# Parallel computing in Julia

## On CPU: Multi-process on multiple machines

### Monte Carlo simulation

##### Running on one core

In [None]:
function calc_pi(samples)
    counter = 0
    for i in 1:samples
        x, y = rand(2)
        if (x^2 + y^2 <=1)
            counter += 1
        end
    end
    π = 4 * counter / samples
    return π
end;

In [None]:
samples = 1e8
@time calc_pi(samples)

In [None]:
nprocs()

#### Adding more processes is a one-liner

In [None]:
addprocs(3);

In [None]:
# Check number of processes
println("""
$(nprocs())
$(workers())
""")

In [None]:
randomVal_local = rand(2, 2)

In [None]:
randomVal_worker = remotecall(rand, 3, 2, 2) # <--- Remote call returns remote reference (Future)

In [None]:
blabla = fetch(randomVal_worker) # <--- Cached locally 

##### Nicer syntax with @spawn

In [None]:
randomVal1 = @spawn rand(2,2)
#fetch(randomVal)

randomVal2 = @spawn rand(2,2)
randomVal3 = @spawn rand(2,2)

#

In [None]:
sumVal = fetch(randomVal2) + fetch(randomVal2) + fetch(randomVal2)

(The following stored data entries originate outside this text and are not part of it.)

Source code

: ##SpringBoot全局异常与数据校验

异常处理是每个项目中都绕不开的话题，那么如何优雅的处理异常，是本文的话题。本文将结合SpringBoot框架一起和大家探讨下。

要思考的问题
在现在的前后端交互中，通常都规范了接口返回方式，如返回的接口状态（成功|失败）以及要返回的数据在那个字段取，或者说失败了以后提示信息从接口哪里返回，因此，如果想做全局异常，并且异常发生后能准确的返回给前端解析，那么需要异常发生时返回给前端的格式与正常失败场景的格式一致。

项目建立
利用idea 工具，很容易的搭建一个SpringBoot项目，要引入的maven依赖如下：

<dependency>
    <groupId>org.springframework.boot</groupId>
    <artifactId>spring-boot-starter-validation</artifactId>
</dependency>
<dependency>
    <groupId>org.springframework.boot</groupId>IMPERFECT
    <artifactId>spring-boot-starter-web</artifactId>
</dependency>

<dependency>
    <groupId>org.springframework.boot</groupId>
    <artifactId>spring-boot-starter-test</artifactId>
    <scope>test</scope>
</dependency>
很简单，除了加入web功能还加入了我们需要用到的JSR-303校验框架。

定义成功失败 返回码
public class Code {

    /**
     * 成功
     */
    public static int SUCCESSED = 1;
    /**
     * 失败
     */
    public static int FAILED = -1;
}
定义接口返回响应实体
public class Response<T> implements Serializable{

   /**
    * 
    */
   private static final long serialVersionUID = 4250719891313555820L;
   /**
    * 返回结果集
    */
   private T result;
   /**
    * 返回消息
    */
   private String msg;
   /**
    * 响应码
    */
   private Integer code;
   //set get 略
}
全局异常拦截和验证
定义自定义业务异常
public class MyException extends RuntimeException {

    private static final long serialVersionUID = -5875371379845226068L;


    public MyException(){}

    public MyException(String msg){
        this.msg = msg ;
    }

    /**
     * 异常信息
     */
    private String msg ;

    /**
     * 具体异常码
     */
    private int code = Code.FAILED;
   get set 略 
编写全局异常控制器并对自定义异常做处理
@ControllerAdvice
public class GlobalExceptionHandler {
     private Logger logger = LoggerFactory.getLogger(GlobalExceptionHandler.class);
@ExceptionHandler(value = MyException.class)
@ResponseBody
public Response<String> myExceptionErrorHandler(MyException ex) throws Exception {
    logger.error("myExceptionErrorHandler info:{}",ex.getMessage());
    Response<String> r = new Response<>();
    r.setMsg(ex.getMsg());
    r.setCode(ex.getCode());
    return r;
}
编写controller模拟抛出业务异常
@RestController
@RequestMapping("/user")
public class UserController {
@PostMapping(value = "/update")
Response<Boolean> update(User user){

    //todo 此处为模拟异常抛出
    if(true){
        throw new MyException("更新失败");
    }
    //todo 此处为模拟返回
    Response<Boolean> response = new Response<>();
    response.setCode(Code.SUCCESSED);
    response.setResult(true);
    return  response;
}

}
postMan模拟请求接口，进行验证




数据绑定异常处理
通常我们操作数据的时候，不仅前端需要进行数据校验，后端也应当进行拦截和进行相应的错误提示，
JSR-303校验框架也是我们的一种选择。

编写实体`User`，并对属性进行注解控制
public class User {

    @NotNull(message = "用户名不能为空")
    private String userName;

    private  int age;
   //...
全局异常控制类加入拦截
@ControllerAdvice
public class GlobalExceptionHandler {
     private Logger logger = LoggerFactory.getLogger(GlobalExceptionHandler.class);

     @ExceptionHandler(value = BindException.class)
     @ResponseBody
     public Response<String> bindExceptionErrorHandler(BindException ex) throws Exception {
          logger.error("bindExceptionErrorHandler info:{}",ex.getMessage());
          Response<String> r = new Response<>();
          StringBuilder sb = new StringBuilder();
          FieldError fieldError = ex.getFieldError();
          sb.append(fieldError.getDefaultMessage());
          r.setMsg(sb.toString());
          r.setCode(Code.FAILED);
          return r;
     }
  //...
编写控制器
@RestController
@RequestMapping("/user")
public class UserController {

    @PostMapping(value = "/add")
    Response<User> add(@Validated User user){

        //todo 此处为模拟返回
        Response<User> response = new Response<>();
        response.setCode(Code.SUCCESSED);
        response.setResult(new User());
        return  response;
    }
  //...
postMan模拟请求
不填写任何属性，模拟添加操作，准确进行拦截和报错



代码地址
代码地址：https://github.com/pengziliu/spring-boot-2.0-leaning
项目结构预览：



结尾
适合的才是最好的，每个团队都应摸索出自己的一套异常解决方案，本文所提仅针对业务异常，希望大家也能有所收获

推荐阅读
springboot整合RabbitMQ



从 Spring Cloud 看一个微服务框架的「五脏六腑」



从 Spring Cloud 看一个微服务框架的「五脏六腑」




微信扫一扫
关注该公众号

#### Run @spawn on all available processes with @parallel. Pretty great.

In [None]:
function parallel_calc_pi(samples)
    counter = @parallel (+) for i=1:samples
        x, y = rand(2)
        ifelse(x^2 + y^2 <= 1, 1, 0)
    end
    π = 4 * counter / samples
end

In [None]:
samples=1e8
@time parallel_calc_pi(samples)

In [None]:
# Clear workers on all hosts
rmprocs(workers())

In [None]:
# Add some more on another host
addprocs([("root@10.4.1.6:6666",2), ("root@10.4.1.4:6666",2)], tunnel=true)

#### --> Multiple hosts are not necessarily a benefit
* Access to memory
* Communication
* Sharing of data

In [None]:
anotherStupidMatrix = rand(100,100)
calcMyStupidMatrix = @spawn inv(anotherStupidMatrix)

lastPointlessMatrixIPromise = @spawn inv(rand(100,100))
# fetch() and so on and so forth

#### What about threads and co-routines?

## On a single GPU

In [None]:
using CUDAnative, CUDAdrv

In [None]:
function kernel_dist(X::AbstractVector{Float32}, Y::AbstractVector{Float32}, out::AbstractVector{Float32})
    i = (blockIdx().x-1) * blockDim().x + threadIdx().x
    out[i] = (X[i]-0.5)^2 + (Y[i]-0.5)^2
    return nothing
end

In [None]:
samples = Int64(5e8)
a = rand(Float32, (samples))
b = rand(Float32, (samples));
a_cu = CuArray(a)
b_cu = CuArray(b)
c_cu = similar(a_cu);
n = length(a)

ctx = CuCurrentContext()
dev = device(ctx)
max_threads = attribute(dev, CUDAdrv.MAX_THREADS_PER_BLOCK)
threads = min(max_threads, n)
blocks = ceil(Int, n/threads)

In [None]:
@time @cuda (blocks, threads) kernel_dist(a_cu, b_cu, c_cu)
@time c = Array(c_cu)
@time destroy!(ctx)
@time pi_single = 4*count(x->x<0.25,c)/length(c)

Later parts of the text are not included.